■ EXERCISE:
Type the records out again in full, exactly.

■ TASK DATA:
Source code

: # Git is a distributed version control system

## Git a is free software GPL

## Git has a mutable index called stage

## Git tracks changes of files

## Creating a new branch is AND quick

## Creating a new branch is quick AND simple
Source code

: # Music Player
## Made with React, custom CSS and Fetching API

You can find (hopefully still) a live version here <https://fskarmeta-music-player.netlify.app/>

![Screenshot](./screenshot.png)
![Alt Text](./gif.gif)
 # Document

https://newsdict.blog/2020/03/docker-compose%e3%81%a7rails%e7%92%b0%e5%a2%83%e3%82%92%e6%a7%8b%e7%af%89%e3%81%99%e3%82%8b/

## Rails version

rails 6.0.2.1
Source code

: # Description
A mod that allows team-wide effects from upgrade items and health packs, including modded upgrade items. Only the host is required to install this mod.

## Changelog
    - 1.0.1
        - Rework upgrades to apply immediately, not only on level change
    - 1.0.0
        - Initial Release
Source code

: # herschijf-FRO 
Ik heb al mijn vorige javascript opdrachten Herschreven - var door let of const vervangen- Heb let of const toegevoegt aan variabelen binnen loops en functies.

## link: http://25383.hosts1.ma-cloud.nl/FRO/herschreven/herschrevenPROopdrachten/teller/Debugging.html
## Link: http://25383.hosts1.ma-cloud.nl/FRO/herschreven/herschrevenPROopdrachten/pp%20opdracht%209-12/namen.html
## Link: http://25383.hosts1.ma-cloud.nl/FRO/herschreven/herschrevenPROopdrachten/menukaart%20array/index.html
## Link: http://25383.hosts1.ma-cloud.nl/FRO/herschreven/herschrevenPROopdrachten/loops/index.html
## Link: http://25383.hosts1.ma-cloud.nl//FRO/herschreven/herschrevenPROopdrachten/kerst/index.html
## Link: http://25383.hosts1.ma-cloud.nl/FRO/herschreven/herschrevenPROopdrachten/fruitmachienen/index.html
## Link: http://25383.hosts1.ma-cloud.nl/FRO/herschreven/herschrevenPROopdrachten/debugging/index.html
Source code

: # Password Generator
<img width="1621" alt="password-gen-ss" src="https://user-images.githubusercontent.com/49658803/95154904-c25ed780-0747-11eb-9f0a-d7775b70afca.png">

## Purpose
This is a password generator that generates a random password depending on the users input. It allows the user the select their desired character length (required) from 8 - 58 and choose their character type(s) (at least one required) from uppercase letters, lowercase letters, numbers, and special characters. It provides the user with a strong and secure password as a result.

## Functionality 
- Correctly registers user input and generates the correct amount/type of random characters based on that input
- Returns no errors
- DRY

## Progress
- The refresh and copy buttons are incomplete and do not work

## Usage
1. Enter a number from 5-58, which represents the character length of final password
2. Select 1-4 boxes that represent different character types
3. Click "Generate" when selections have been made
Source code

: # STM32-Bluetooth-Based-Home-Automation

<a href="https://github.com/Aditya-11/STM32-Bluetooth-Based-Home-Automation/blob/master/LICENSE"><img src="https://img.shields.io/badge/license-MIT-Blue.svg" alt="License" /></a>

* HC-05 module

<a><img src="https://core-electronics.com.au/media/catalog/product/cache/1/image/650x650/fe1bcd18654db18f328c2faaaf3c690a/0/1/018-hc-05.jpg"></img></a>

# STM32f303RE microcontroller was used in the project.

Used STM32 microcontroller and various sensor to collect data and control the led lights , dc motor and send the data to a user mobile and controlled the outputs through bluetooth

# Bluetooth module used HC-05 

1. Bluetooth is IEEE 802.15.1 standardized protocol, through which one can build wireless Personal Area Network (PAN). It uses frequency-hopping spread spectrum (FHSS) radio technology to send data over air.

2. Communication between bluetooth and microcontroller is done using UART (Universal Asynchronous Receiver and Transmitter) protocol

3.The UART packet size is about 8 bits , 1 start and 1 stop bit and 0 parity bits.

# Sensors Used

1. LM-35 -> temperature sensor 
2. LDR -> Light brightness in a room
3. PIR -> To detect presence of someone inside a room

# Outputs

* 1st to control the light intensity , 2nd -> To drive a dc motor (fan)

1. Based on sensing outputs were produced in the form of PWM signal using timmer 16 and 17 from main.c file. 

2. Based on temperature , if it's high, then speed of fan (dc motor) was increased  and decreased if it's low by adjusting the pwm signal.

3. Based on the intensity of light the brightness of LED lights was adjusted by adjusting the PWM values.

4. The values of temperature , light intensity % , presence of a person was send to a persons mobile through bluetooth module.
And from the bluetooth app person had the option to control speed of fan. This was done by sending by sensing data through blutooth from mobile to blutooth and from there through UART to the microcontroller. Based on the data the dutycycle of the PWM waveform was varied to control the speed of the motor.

■ ANSWER TO THIS TASK:
Source code

: # Git is a distributed version control system

## Git a is free software GPL

## Git has a mutable index called stage

## Git tracks changes of files

## Creating a new branch is AND quick

## Creating a new branch is quick AND simple
Source code

: # Music Player
## Made with React, custom CSS and Fetching API

You can find (hopefully still) a live version here <https://fskarmeta-music-player.netlify.app/>

![Screenshot](./screenshot.png)
![Alt Text](./gif.gif)
 # Document

https://newsdict.blog/2020/03/docker-compose%e3%81%a7rails%e7%92%b0%e5%a2%83%e3%82%92%e6%a7%8b%e7%af%89%e3%81%99%e3%82%8b/

## Rails version

rails 6.0.2.1
Source code

: # Description
A mod that allows team-wide effects from upgrade items and health packs, including modded upgrade items. Only the host is required to install this mod.

## Changelog
    - 1.0.1
        - Rework upgrades to apply immediately, not only on level change
    - 1.0.0
        - Initial Release
Source code

: # herschijf-FRO 
Ik heb al mijn vorige javascript opdrachten Herschreven - var door let of const vervangen- Heb let of const toegevoegt aan variabelen binnen loops en functies.

## link: http://25383.hosts1.ma-cloud.nl/FRO/herschreven/herschrevenPROopdrachten/teller/Debugging.html
## Link: http://25383.hosts1.ma-cloud.nl/FRO/herschreven/herschrevenPROopdrachten/pp%20opdracht%209-12/namen.html
## Link: http://25383.hosts1.ma-cloud.nl/FRO/herschreven/herschrevenPROopdrachten/menukaart%20array/index.html
## Link: http://25383.hosts1.ma-cloud.nl/FRO/herschreven/herschrevenPROopdrachten/loops/index.html
## Link: http://25383.hosts1.ma-cloud.nl//FRO/herschreven/herschrevenPROopdrachten/kerst/index.html
## Link: http://25383.hosts1.ma-cloud.nl/FRO/herschreven/herschrevenPROopdrachten/fruitmachienen/index.html
## Link: http://25383.hosts1.ma-cloud.nl/FRO/herschreven/herschrevenPROopdrachten/debugging/index.html
Source code

: # Password Generator
<img width="1621" alt="password-gen-ss" src="https://user-images.githubusercontent.com/49658803/95154904-c25ed780-0747-11eb-9f0a-d7775b70afca.png">

## Purpose
This is a password generator that generates a random password depending on the users input. It allows the user the select their desired character length (required) from 8 - 58 and choose their character type(s) (at least one required) from uppercase letters, lowercase letters, numbers, and special characters. It provides the user with a strong and secure password as a result.

## Functionality 
- Correctly registers user input and generates the correct amount/type of random characters based on that input
- Returns no errors
- DRY

## Progress
- The refresh and copy buttons are incomplete and do not work

## Usage
1. Enter a number from 5-58, which represents the character length of final password
2. Select 1-4 boxes that represent different character types
3. Click "Generate" when selections have been made
Source code

: # STM32-Bluetooth-Based-Home-Automation

<a href="https://github.com/Aditya-11/STM32-Bluetooth-Based-Home-Automation/blob/master/LICENSE"><img src="https://img.shields.io/badge/license-MIT-Blue.svg" alt="License" /></a>

* HC-05 module

<a><img src="https://core-electronics.com.au/media/catalog/product/cache/1/image/650x650/fe1bcd18654db18f328c2faaaf3c690a/0/1/018-hc-05.jpg"></img></a>

# STM32f303RE microcontroller was used in the project.

Used STM32 microcontroller and various sensor to collect data and control the led lights , dc motor and send the data to a user mobile and controlled the outputs through bluetooth

# Bluetooth module used HC-05 

1. Bluetooth is IEEE 802.15.1 standardized protocol, through which one can build wireless Personal Area Network (PAN). It uses frequency-hopping spread spectrum (FHSS) radio technology to send data over air.

2. Communication between bluetooth and microcontroller is done using UART (Universal Asynchronous Receiver and Transmitter) protocol

3.The UART packet size is about 8 bits , 1 start and 1 stop bit and 0 parity bits.

# Sensors Used

1. LM-35 -> temperature sensor 
2. LDR -> Light brightness in a room
3. PIR -> To detect presence of someone inside a room

# Outputs

* 1st to control the light intensity , 2nd -> To drive a dc motor (fan)

1. Based on sensing outputs were produced in the form of PWM signal using timmer 16 and 17 from main.c file. 

2. Based on temperature , if it's high, then speed of fan (dc motor) was increased  and decreased if it's low by adjusting the pwm signal.

3. Based on the intensity of light the brightness of LED lights was adjusted by adjusting the PWM values.

4. The values of temperature , light intensity % , presence of a person was send to a persons mobile through bluetooth module.
And from the bluetooth app person had the option to control speed of fan. This was done by sending by sensing data through blutooth from mobile to blutooth and from there through UART to the microcontroller. Based on the data the dutycycle of the PWM waveform was varied to control the speed of the motor.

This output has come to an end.